Groenink has annoyed some ABN shareholders, including The Children's Investment Fund (TCI), by lining up a deal to sell the Dutch bank's US subsidiary, LaSalle, to Bank of America for $21bn (£10.6bn).

This side-deal is viewed widely as a "poison pill" aimed at warding off the Royal consortium, with LaSalle a key rationale for the Scottish bank pulling together the consortium bid for ABN. It has led to the whole takeover battle becoming caught up in a whirlwind of court actions.

Christopher Hohn, chief investment officer of UK hedge fund TCI, said in a letter to Martinez about a month ago that he should "immediately terminate" Groenink's appointment as chairman of the Dutch bank's managing board and take control of the sale process himself.

Hohn added: "We fear that Mr Groenink has no intention to negotiate in good faith with the RBS consortium. We believe that Mr Groenink no longer has any credibility as the chairman of the managing board, and has failed to act in the best interests of shareholders."

Netherlands shareholder group VEB said on May 3, after having the LaSalle sale frozen by the Dutch Commercial Court pending a vote on the deal by shareholders which ABN still hopes to avoid, that Groenink should go within 24 hours.

ABN's transaction committee comprises Martinez and two other members of the Dutch bank's supervisory board, vice-chairman André Olijslager, and Rob van den Bergh.

Although Groenink's absence from the committee may signal a warmer reception for the consortium, ABN has in the past looked as if it might be entertaining the efforts to offer its shareholders a higher price but then turned the Royal camp down cold. This happened in early May when it invited the consortium to make a separate bid for LaSalle.

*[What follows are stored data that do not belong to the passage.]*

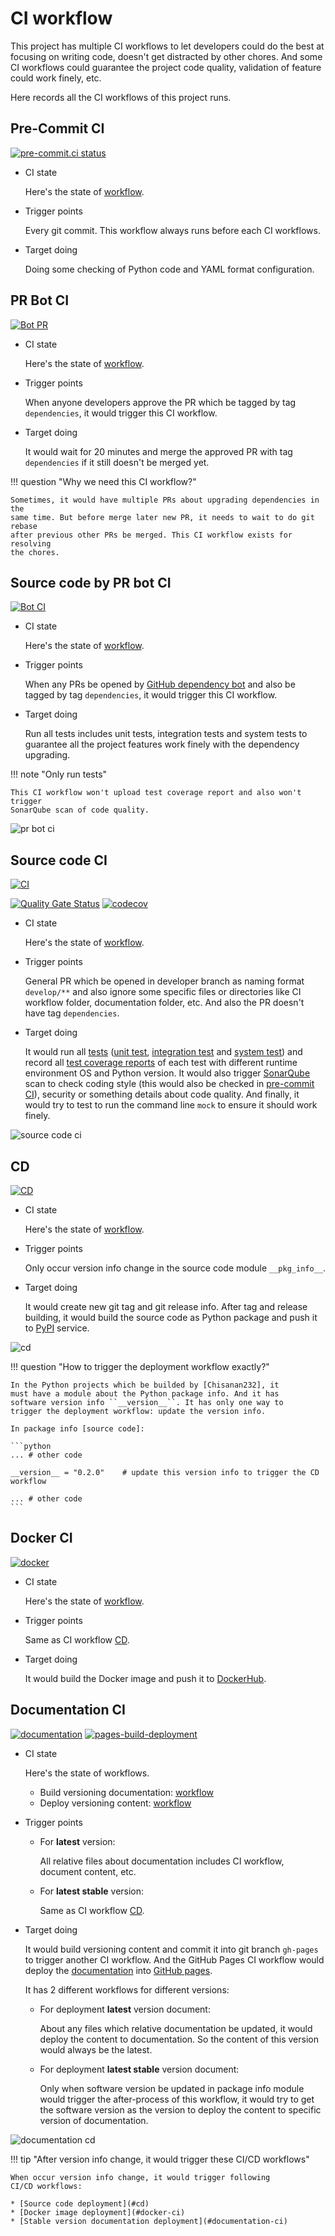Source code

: # CI workflow

This project has multiple CI workflows to let developers could do the best at focusing on writing code, doesn't get 
distracted by other chores. And some CI workflows could guarantee the project code quality, validation of feature could 
work finely, etc.

Here records all the CI workflows of this project runs.

## Pre-Commit CI

[![pre-commit.ci status](https://results.pre-commit.ci/badge/github/Chisanan232/PyFake-API-Server/master.svg)](https://results.pre-commit.ci/latest/github/Chisanan232/PyFake-API-Server/master)

* CI state

    Here's the state of [workflow](https://results.pre-commit.ci/latest/github/Chisanan232/PyFake-API-Server/master).

* Trigger points

    Every git commit. This workflow always runs before each CI workflows.

* Target doing

    Doing some checking of Python code and YAML format configuration.

## PR Bot CI

[![Bot PR](https://github.com/Chisanan232/PyFake-API-Server/actions/workflows/bot-pr.yaml/badge.svg)](https://github.com/Chisanan232/PyFake-API-Server/actions/workflows/bot-pr.yaml)

* CI state

    Here's the state of [workflow](https://github.com/Chisanan232/PyFake-API-Server/actions/workflows/bot-pr.yaml).

* Trigger points

    When anyone developers approve the PR which be tagged by tag ``dependencies``, it would trigger this CI workflow.

* Target doing

    It would wait for 20 minutes and merge the approved PR with tag ``dependencies`` if it still doesn't be merged yet. 

!!! question "Why we need this CI workflow?"

    Sometimes, it would have multiple PRs about upgrading dependencies in the
    same time. But before merge later new PR, it needs to wait to do git rebase 
    after previous other PRs be merged. This CI workflow exists for resolving 
    the chores.

## Source code by PR bot CI

[![Bot CI](https://github.com/Chisanan232/PyFake-API-Server/actions/workflows/bot-ci.yaml/badge.svg)](https://github.com/Chisanan232/PyFake-API-Server/actions/workflows/bot-ci.yaml)

* CI state

    Here's the state of [workflow](https://github.com/Chisanan232/PyFake-API-Server/actions/workflows/bot-ci.yaml).

* Trigger points

    When any PRs be opened by [GitHub dependency bot](https://docs.github.com/en/code-security/dependabot) and also be 
    tagged by tag ``dependencies``, it would trigger this CI workflow.

* Target doing

    Run all tests includes unit tests, integration tests and system tests to guarantee all the project features work 
    finely with the dependency upgrading.

!!! note "Only run tests"

    This CI workflow won't upload test coverage report and also won't trigger
    SonarQube scan of code quality.

![pr bot ci]

[pr bot ci]: ../../../_images/development/contributing/join_in_developing/bot_pr_ci.png

## Source code CI

[![CI](https://github.com/Chisanan232/PyFake-API-Server/actions/workflows/ci.yaml/badge.svg)](https://github.com/Chisanan232/PyFake-API-Server/actions/workflows/ci.yaml)

[![Quality Gate Status](https://sonarcloud.io/api/project_badges/measure?project=Chisanan232_PyFake-API-Server&metric=alert_status)](https://sonarcloud.io/summary/new_code?id=Chisanan232_PyFake-API-Server)
[![codecov](https://codecov.io/gh/Chisanan232/PyFake-API-Server/graph/badge.svg?token=r5HJxg9KhN)](https://codecov.io/gh/Chisanan232/PyFake-API-Server)

* CI state

    Here's the state of [workflow](https://github.com/Chisanan232/PyFake-API-Server/actions/workflows/ci.yaml).

* Trigger points

    General PR which be opened in developer branch as naming format ``develop/**`` and also ignore some specific files 
    or directories like CI workflow folder, documentation folder, etc. And also the PR doesn't have tag ``dependencies``.

* Target doing

    It would run all [tests] ([unit test], [integration test] and [system test]) and record all [test coverage reports] 
    of each test with different runtime environment OS and Python version. It would also trigger [SonarQube] scan to check
    coding style (this would also be checked in [pre-commit CI]), security or something details about code quality. And 
    finally, it would try to test to run the command line ``mock`` to ensure it should work finely.

[tests]: https://github.com/Chisanan232/PyFake-API-Server/tree/master/test
[unit test]: https://github.com/Chisanan232/PyFake-API-Server/tree/master/test/unit_test
[integration test]: https://github.com/Chisanan232/PyFake-API-Server/tree/master/test/integration_test
[system test]: https://github.com/Chisanan232/PyFake-API-Server/tree/master/test/system_test

[test coverage reports]: https://app.codecov.io/gh/Chisanan232/PyFake-API-Server
[SonarQube]: https://sonarcloud.io/summary/new_code?id=Chisanan232_PyFake-API-Server
[pre-commit CI]: https://results.pre-commit.ci/run/github/604187293/1735723133.6DCBop-ERCWYNuC-gaGlyA

![source code ci]

[source code ci]: ../../../_images/development/contributing/join_in_developing/source_code_ci.png

## CD

[![CD](https://github.com/Chisanan232/PyFake-API-Server/actions/workflows/cd.yaml/badge.svg)](https://github.com/Chisanan232/PyFake-API-Server/actions/workflows/cd.yaml)

* CI state

    Here's the state of [workflow](https://github.com/Chisanan232/PyFake-API-Server/actions/workflows/cd.yaml).

* Trigger points

    Only occur version info change in the source code module ``__pkg_info__``.

* Target doing

    It would create new git tag and git release info. After tag and release building, it would build the source code as 
    Python package and push it to [PyPI] service.

[PyPI]: https://pypi.org/project/PyFake-API-Server/

![cd]

[cd]: ../../../_images/development/contributing/join_in_developing/cd.png

!!! question "How to trigger the deployment workflow exactly?"

    In the Python projects which be builded by [Chisanan232], it
    must have a module about the Python package info. And it has
    software version info ``__version__``. It has only one way to
    trigger the deployment workflow: update the version info.

    In package info [source code]:

    ```python
    ... # other code

    __version__ = "0.2.0"    # update this version info to trigger the CD workflow

    ... # other code
    ```

[Chisanan232]: https://github.com/Chisanan232
[source code]: https://github.com/Chisanan232/PyFake-API-Server/blob/master/pymock_server/__pkg_info__.py#L17

## Docker CI

[![docker](https://github.com/Chisanan232/PyFake-API-Server/actions/workflows/docker.yaml/badge.svg)](https://github.com/Chisanan232/PyFake-API-Server/actions/workflows/docker.yaml)

* CI state

    Here's the state of [workflow](https://github.com/Chisanan232/PyFake-API-Server/actions/workflows/docker.yaml).

* Trigger points

    Same as CI workflow [CD](#cd).

* Target doing

    It would build the Docker image and push it to [DockerHub].

[DockerHub]: https://hub.docker.com/repository/docker/chisanan232/pyfake-api-server/general

## Documentation CI

[![documentation](https://github.com/Chisanan232/PyFake-API-Server/actions/workflows/documentation.yaml/badge.svg)](https://github.com/Chisanan232/PyFake-API-Server/actions/workflows/documentation.yaml)
[![pages-build-deployment](https://github.com/Chisanan232/PyFake-API-Server/actions/workflows/pages/pages-build-deployment/badge.svg?branch=gh-pages)](https://github.com/Chisanan232/PyFake-API-Server/actions/workflows/pages/pages-build-deployment)

* CI state

    Here's the state of workflows.

    * Build versioning documentation: [workflow](https://github.com/Chisanan232/PyFake-API-Server/actions/workflows/documentation.yaml)
    * Deploy versioning content: [workflow](https://github.com/Chisanan232/PyFake-API-Server/actions/workflows/pages/pages-build-deployment)

* Trigger points

    * For **latest** version: 

        All relative files about documentation includes CI workflow, document content, etc.

    * For **latest stable** version: 

        Same as CI workflow [CD](#cd).

* Target doing

    It would build versioning content and commit it into git branch ``gh-pages`` to trigger another CI workflow. And
    the GitHub Pages CI workflow would deploy the [documentation] into [GitHub pages].

    It has 2 different workflows for different versions:

    * For deployment **latest** version document: 
    
        About any files which relative documentation be updated, it would deploy the content to documentation. So the
        content of this version would always be the latest.
    
    * For deployment **latest stable** version document: 
    
        Only when software version be updated in package info module would trigger the after-process of this workflow,
        it would try to get the software version as the version to deploy the content to specific version of documentation.

[documentation]: https://github.com/Chisanan232/PyFake-API-Server/tree/master/docs
[GitHub pages]: https://chisanan232.github.io/pyfake-api-server/stable/

![documentation cd]

[documentation cd]: ../../../_images/development/contributing/join_in_developing/documentation_cd_workflow.png


!!! tip "After version info change, it would trigger these CI/CD workflows"

    When occur version info change, it would trigger following
    CI/CD workflows:

    * [Source code deployment](#cd)
    * [Docker image deployment](#docker-ci)
    * [Stable version documentation deployment](#documentation-ci)
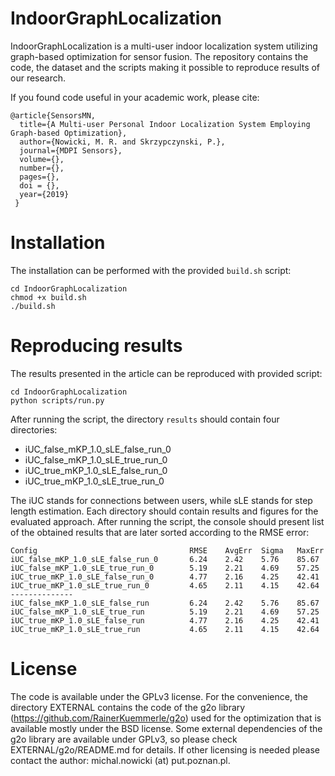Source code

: # IndoorGraphLocalization
IndoorGraphLocalization is a multi-user indoor localization system utilizing graph-based optimization for sensor fusion.
The repository contains the code, the dataset and the scripts making it possible to reproduce results of our research.

If you found code useful in your academic work, please cite:

    @article{SensorsMN,
      title={A Multi-user Personal Indoor Localization System Employing Graph-based Optimization},
      author={Nowicki, M. R. and Skrzypczynski, P.},
      journal={MDPI Sensors},
      volume={},
      number={},
      pages={},
      doi = {},
      year={2019}
     }

     
# Installation

The installation can be performed with the provided ``build.sh`` script:
```
cd IndoorGraphLocalization
chmod +x build.sh
./build.sh
```

# Reproducing results

The results presented in the article can be reproduced with provided script:
```
cd IndoorGraphLocalization
python scripts/run.py
```
After running the script, the directory ``results`` should contain four directories:
* iUC_false_mKP_1.0_sLE_false_run_0
* iUC_false_mKP_1.0_sLE_true_run_0
* iUC_true_mKP_1.0_sLE_false_run_0
* iUC_true_mKP_1.0_sLE_true_run_0

The iUC stands for connections between users, while sLE stands for step length estimation. 
Each directory should contain results and figures for the evaluated approach. 
After running the script, the console should present list of the obtained results that are later sorted according to the RMSE error:

```
Config                                  RMSE    AvgErr  Sigma   MaxErr  
iUC_false_mKP_1.0_sLE_false_run_0       6.24    2.42    5.76    85.67   
iUC_false_mKP_1.0_sLE_true_run_0        5.19    2.21    4.69    57.25   
iUC_true_mKP_1.0_sLE_false_run_0        4.77    2.16    4.25    42.41   
iUC_true_mKP_1.0_sLE_true_run_0         4.65    2.11    4.15    42.64   
--------------
iUC_false_mKP_1.0_sLE_false_run         6.24    2.42    5.76    85.67   
iUC_false_mKP_1.0_sLE_true_run          5.19    2.21    4.69    57.25   
iUC_true_mKP_1.0_sLE_false_run          4.77    2.16    4.25    42.41   
iUC_true_mKP_1.0_sLE_true_run           4.65    2.11    4.15    42.64  
```

# License

The code is available under the GPLv3 license.
For the convenience, the directory EXTERNAL contains the code of the g2o library (https://github.com/RainerKuemmerle/g2o)
 used for the optimization that is available mostly under the BSD license. 
Some external dependencies of the g2o library are available under GPLv3, so please check EXTERNAL/g2o/README.md for details.
If other licensing is needed please contact the author: michal.nowicki (at) put.poznan.pl.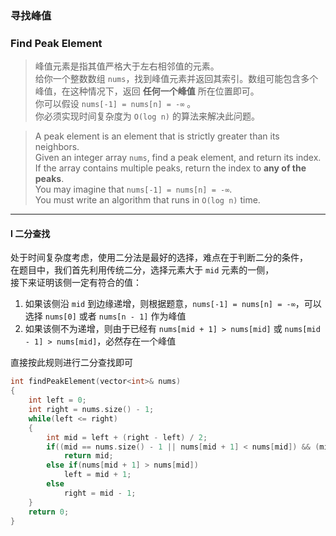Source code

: ### 寻找峰值
### Find Peak Element

> 峰值元素是指其值严格大于左右相邻值的元素。  
> 给你一个整数数组 `nums`，找到峰值元素并返回其索引。数组可能包含多个峰值，在这种情况下，返回 **任何一个峰值** 所在位置即可。  
> 你可以假设 `nums[-1] = nums[n] = -∞` 。  
> 你必须实现时间复杂度为 `O(log n)` 的算法来解决此问题。  

> A peak element is an element that is strictly greater than its neighbors.  
> Given an integer array `nums`, find a peak element, and return its index. If the array contains multiple peaks, return the index to **any of the peaks**.  
> You may imagine that `nums[-1] = nums[n] = -∞`.  
> You must write an algorithm that runs in `O(log n)` time.  

----------

#### I 二分查找

处于时间复杂度考虑，使用二分法是最好的选择，难点在于判断二分的条件，  
在题目中，我们首先利用传统二分，选择元素大于 `mid` 元素的一侧，  
接下来证明该侧一定有符合的值：
1. 如果该侧沿 `mid` 到边缘递增，则根据题意，`nums[-1] = nums[n] = -∞`，可以选择 `nums[0]` 或者 `nums[n - 1]` 作为峰值
2. 如果该侧不为递增，则由于已经有 `nums[mid + 1] > nums[mid]` 或 `nums[mid - 1] > nums[mid]`，必然存在一个峰值  

直接按此规则进行二分查找即可  

```cpp
int findPeakElement(vector<int>& nums) 
{
    int left = 0;
    int right = nums.size() - 1;
    while(left <= right)
    {
        int mid = left + (right - left) / 2;
        if((mid == nums.size() - 1 || nums[mid + 1] < nums[mid]) && (mid == 0 || nums[mid - 1] < nums[mid]))
            return mid;
        else if(nums[mid + 1] > nums[mid])
            left = mid + 1;
        else
            right = mid - 1;
    }
    return 0;
}
```

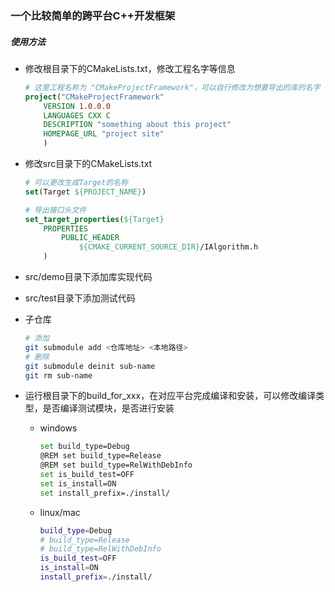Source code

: ### 一个比较简单的跨平台C++开发框架

##### 使用方法

- 修改根目录下的CMakeLists.txt，修改工程名字等信息

  ```cmake
  # 这里工程名称为 "CMakeProjectFramework"，可以自行修改为想要导出的库的名字
  project("CMakeProjectFramework" 
      VERSION 1.0.0.0
      LANGUAGES CXX C
      DESCRIPTION "something about this project"
      HOMEPAGE_URL "project site"
      )
  ```

- 修改src目录下的CMakeLists.txt

  ```cmake
  # 可以更改生成Target的名称
  set(Target ${PROJECT_NAME})
  
  # 导出接口头文件
  set_target_properties(${Target} 
      PROPERTIES 
          PUBLIC_HEADER 
              ${CMAKE_CURRENT_SOURCE_DIR}/IAlgorithm.h
      )
  ```

- src/demo目录下添加库实现代码

- src/test目录下添加测试代码

- 子仓库

  ```sh
  # 添加
  git submodule add <仓库地址> <本地路径>
  # 删除
  git submodule deinit sub-name
  git rm sub-name
  
  ```

  

- 运行根目录下的build_for_xxx，在对应平台完成编译和安装，可以修改编译类型，是否编译测试模块，是否进行安装

  - windows

    ```bash
    set build_type=Debug
    @REM set build_type=Release
    @REM set build_type=RelWithDebInfo
    set is_build_test=OFF
    set is_install=ON
    set install_prefix=./install/
    ```

  - linux/mac

    ```sh
    build_type=Debug
    # build_type=Release
    # build_type=RelWithDebInfo
    is_build_test=OFF
    is_install=ON
    install_prefix=./install/
    ```

    

​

The consortium exceeded Bank of America's bid with a $24.5bn offer for LaSalle but this was rejected swiftly because it was conditional on the success of an offer for the whole of ABN.

ABN said yesterday: "The managing board and the super- visory board will carefully consider the proposed offer and examine its implications for ABN Amro, its shareholders and all other stakeholders.

"In doing so, both boards will comply with their fiduciary responsibilities under Dutch law and with ABN Amro's contractual obligations towards both Barclays plc and Bank of America Corporation.

"The transaction committee will liaise with the managing board and key staff and advisers of the bank on an ongoing basis on all matters with respect to the recommended offer by Barclays...and with respect to the proposed offer ... by the consortium..."

ABN claimed the managing board "welcomes the initiative of the supervisory board to further increase its involvement".

Royal would, under the break-up plan, acquire ABN's North American business, notably LaSalle, the vast bulk of the Dutch bank's global corporate banking and financial markets activities, and operations in Asia. Its share of the deal would be about 27bn (£18.5bn).